Esa premisa no se estudia en economía, se aprende en la infancia. En casas donde la plata no alcanzaba, en familias donde se competía por el amor, en sociedades que te enseñan que el que no corre, pierde. El miedo a la escasez se transmite como una herencia invisible, y después se disfraza de política, de arancel, de frontera.
Cuando el miedo manda, la primera reacción es cerrarse. Levantar muros, subir aranceles, proteger «lo nuestro». Es la estrategia del ego asustado: si me aíslo, no me van a sacar nada.
Pero el aislamiento no trae seguridad, trae más miedo.
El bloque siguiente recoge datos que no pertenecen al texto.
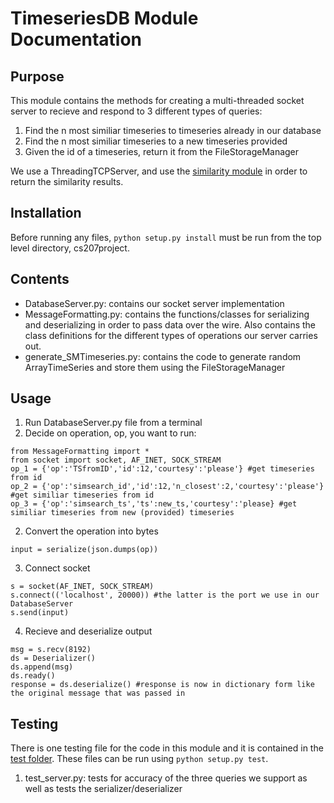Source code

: # TimeseriesDB Module Documentation

## Purpose
This module contains the methods for creating a multi-threaded socket server to recieve and respond to 3 different types of queries:
1. Find the n most similiar timeseries to timeseries already in our database 
2. Find the n most similiar timeseries to a new timeseries provided
3. Given the id of a timeseries, return it from the FileStorageManager 

We use a ThreadingTCPServer, and use the [similarity module](https://github.com/slac207/cs207project/tree/master/Similarity) in order to return the similarity results.

## Installation
Before running any files, `python setup.py install` must be run from the top level directory, cs207project. 

## Contents
* DatabaseServer.py: contains our socket server implementation 
* MessageFormatting.py: contains the functions/classes for serializing and deserializing in order to pass data over the wire. Also contains the class definitions for the different types of operations our server carries out. 
* generate_SMTimeseries.py: contains the code to generate random ArrayTimeSeries and store them using the FileStorageManager

## Usage
1. Run DatabaseServer.py file from a terminal
2. Decide on operation, op, you want to run:
```
from MessageFormatting import *
from socket import socket, AF_INET, SOCK_STREAM
op_1 = {'op':'TSfromID','id':12,'courtesy':'please'} #get timeseries from id
op_2 = {'op':'simsearch_id','id':12,'n_closest':2,'courtesy':'please'} #get similiar timeseries from id 
op_3 = {'op':'simsearch_ts','ts':new_ts,'courtesy':'please} #get similiar timeseries from new (provided) timeseries
```
2. Convert the operation into bytes
```
input = serialize(json.dumps(op))
```
3. Connect socket 
```
s = socket(AF_INET, SOCK_STREAM)
s.connect(('localhost', 20000)) #the latter is the port we use in our DatabaseServer
s.send(input)
```
4. Recieve and deserialize output
```
msg = s.recv(8192)
ds = Deserializer()
ds.append(msg)
ds.ready()
response = ds.deserialize() #response is now in dictionary form like the original message that was passed in
```

## Testing 
There is one testing file for the code in this module and it is contained in the [test folder](https://github.com/slac207/cs207project/tree/master/tests). These files can be run using `python setup.py test`. 

1. test_server.py: tests for accuracy of the three queries we support as well as tests the serializer/deserializer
Porque encerrado, el mundo se ve más amenazante, no menos. Y el otro deja de ser un socio y se convierte en un competidor, en un enemigo, en una amenaza.
Es el círculo vicioso de la escasez: el miedo me aísla, el aislamiento me empobrece, la pobreza me da más miedo. Y así.
La mirada transpersonal va un poco más lejos: la sensación de separación —yo contra el mundo— es la raíz del miedo. Mientras me sienta separado, voy a sentir que hay que defender lo mío. Porque lo mío es lo único que tengo.
El día que siento que formo parte de un todo, el miedo cambia de forma. Ya no hay «afuera» que me robe y «adentro» que proteger. Hay un tejido, una red, una vida que fluye. Y en esa vida, dar no es perder: es participar.
No estoy proponiendo ingenuidad económica. Estoy proponiendo otra mirada sobre el origen del conflicto. Porque un arancel se discute en una mesa, pero se gesta en una emoción. Y esa emoción es la que casi nunca se atiende.
Cuando un país —o una persona— actúa desde el miedo a no alcanzar, toma decisiones chicas, defensivas, de corto plazo. Cuando actúa desde la confianza, se abre, negocia, crea. El resultado no es solamente mejor negocio: es mejor vida.
El miedo a la escasez no se calma acumulando. Se calma confiando en que ya sos parte de algo más grande que tu miedo.